Howard Harris challenges the sentence imposed by the district court1 after he
pleaded guilty to a drug offense. His counsel has filed a brief and moved to withdraw
pursuant to Anders v. California, 386 U.S. 738 (1967). Harris has filed a pro se
supplemental brief and a motion to proceed pro se on appeal.
1
The Honorable Carol E. Jackson, United States District Judge for the Eastern
District of Missouri.
As part of his plea agreement, Harris waived his right to appeal his sentence
unless the district court departed upward from the Guidelines range.

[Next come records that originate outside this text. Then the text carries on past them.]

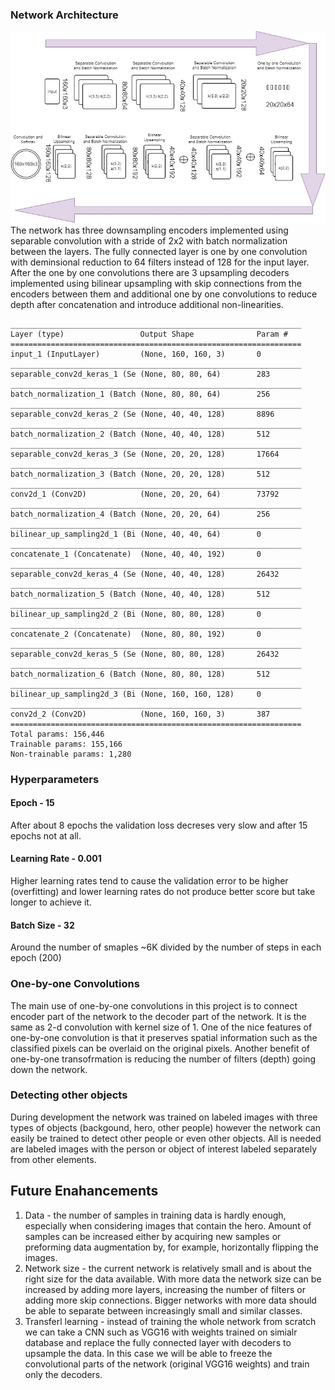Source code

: 
### Network Architecture
![Network Architecture](/architecture.jpg)  
The network has three downsampling encoders implemented using separable convolution with a stride of 2x2 with batch normalization between the layers. The fully connected layer is one by one convolution with deminsional reduction to 64 filters instead of 128 for the input layer. After the one by one convolutions there are 3 upsampling decoders implemented using bilinear upsampling with skip connections from the encoders between them and additional one by one convolutions to reduce depth after concatenation and introduce additional non-linearities.

```
_________________________________________________________________
Layer (type)                 Output Shape              Param #   
=================================================================
input_1 (InputLayer)         (None, 160, 160, 3)       0         
_________________________________________________________________
separable_conv2d_keras_1 (Se (None, 80, 80, 64)        283       
_________________________________________________________________
batch_normalization_1 (Batch (None, 80, 80, 64)        256       
_________________________________________________________________
separable_conv2d_keras_2 (Se (None, 40, 40, 128)       8896      
_________________________________________________________________
batch_normalization_2 (Batch (None, 40, 40, 128)       512       
_________________________________________________________________
separable_conv2d_keras_3 (Se (None, 20, 20, 128)       17664     
_________________________________________________________________
batch_normalization_3 (Batch (None, 20, 20, 128)       512       
_________________________________________________________________
conv2d_1 (Conv2D)            (None, 20, 20, 64)        73792     
_________________________________________________________________
batch_normalization_4 (Batch (None, 20, 20, 64)        256       
_________________________________________________________________
bilinear_up_sampling2d_1 (Bi (None, 40, 40, 64)        0         
_________________________________________________________________
concatenate_1 (Concatenate)  (None, 40, 40, 192)       0         
_________________________________________________________________
separable_conv2d_keras_4 (Se (None, 40, 40, 128)       26432     
_________________________________________________________________
batch_normalization_5 (Batch (None, 40, 40, 128)       512       
_________________________________________________________________
bilinear_up_sampling2d_2 (Bi (None, 80, 80, 128)       0         
_________________________________________________________________
concatenate_2 (Concatenate)  (None, 80, 80, 192)       0         
_________________________________________________________________
separable_conv2d_keras_5 (Se (None, 80, 80, 128)       26432     
_________________________________________________________________
batch_normalization_6 (Batch (None, 80, 80, 128)       512       
_________________________________________________________________
bilinear_up_sampling2d_3 (Bi (None, 160, 160, 128)     0         
_________________________________________________________________
conv2d_2 (Conv2D)            (None, 160, 160, 3)       387       
=================================================================
Total params: 156,446
Trainable params: 155,166
Non-trainable params: 1,280
```

### Hyperparameters
#### Epoch - 15 
After about 8 epochs the validation loss decreses very slow and after 15 epochs not at all.
#### Learning Rate - 0.001 
Higher learning rates tend to cause the validation error to be higher (overfitting) and lower learning rates do not produce better score but take longer to achieve it.
#### Batch Size - 32
Around the number of smaples ~6K divided by the number of steps in each epoch (200)

### One-by-one Convolutions
The main use of one-by-one convolutions in this project is to connect encoder part of the network to the decoder part of the network. It is the same as 2-d convolution with kernel size of 1. One of the nice features of one-by-one convolution is that it preserves spatial information such as the classified pixels can be overlaid on the original pixels. Another benefit of one-by-one transofrmation is reducing the number of filters (depth) going down the network. 

### Detecting other objects
During development the network was trained on labeled images with three types of objects (backgound, hero, other people) however the network can easily be trained to detect other people or even other objects. All is needed are labeled images with the person or object of interest labeled separately from other elements. 

## Future Enahancements
1. Data  - the number of samples in training data is hardly enough, especially when considering images that contain the hero. Amount of samples can be increased either by acquiring new samples or preforming data augmentation by, for example, horizontally flipping the images.
2. Network size - the current network is relatively small and is about the right size for the data available. With more data the network size can be increased by adding more layers, increasing the number of filters or adding more skip connections. Bigger networks with more data should be able to separate between increasingly small and similar classes.
3. Transferl learning - instead of training the whole network from scratch we can take a CNN such as VGG16 with weights trained on simialr database and replace the fully connected layer with decoders to upsample the data. In this case we will be able to freeze the convolutional parts of the network (original VGG16 weights) and train only the decoders.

We conclude that
this waiver was knowing and voluntary. Among other things, Harris was assisted by
counsel at the change-of-plea and sentencing hearings; the court questioned him about
the appeal waiver at the change-of-plea hearing, verifying that he understood he was
waiving his right to appeal as part of the plea bargain, and then reminded him of the
appeal waiver at sentencing; his sentence does not conflict with the plea agreement; and
he was age 28, reported having earned a GED, and had prior experience with the
criminal justice system. See United States v. Michelsen, 141 F.3d 867, 871-72 (8th
Cir.) (appeal waiver is enforceable so long as it resulted from knowing and voluntary
decision; examining personal characteristics of defendant, such as age, education, and
prior experience with criminal justice system, when assessing knowledge and
voluntariness of decision), cert. denied, 525 U.S. 942 (1998); United States v. Greger,
98 F.3d 1080, 1081-82 (8th Cir. 1996) (so long as sentence is not in conflict with
negotiated plea agreement, knowing and voluntary waiver of right to appeal from
sentence will be enforced; waiver was knowing and intelligent where it was included
in plea agreement, discussed at change-of-plea hearing, and reviewed by court at
sentencing).
Accordingly, because Harris’s sentence was not an upward departure from the
Guidelines range, we now specifically enforce his promise not to appeal by dismissing
his appeal. See United States v. Estrada-Bahena, 201 F.3d 1070, 1071 (8th Cir. 2000)
(per curiam). We also grant counsel’s motion to withdraw, and deny the pending
motion as moot.
A true copy.
Attest:
CLERK, U.S. COURT OF APPEALS, EIGHTH CIRCUIT.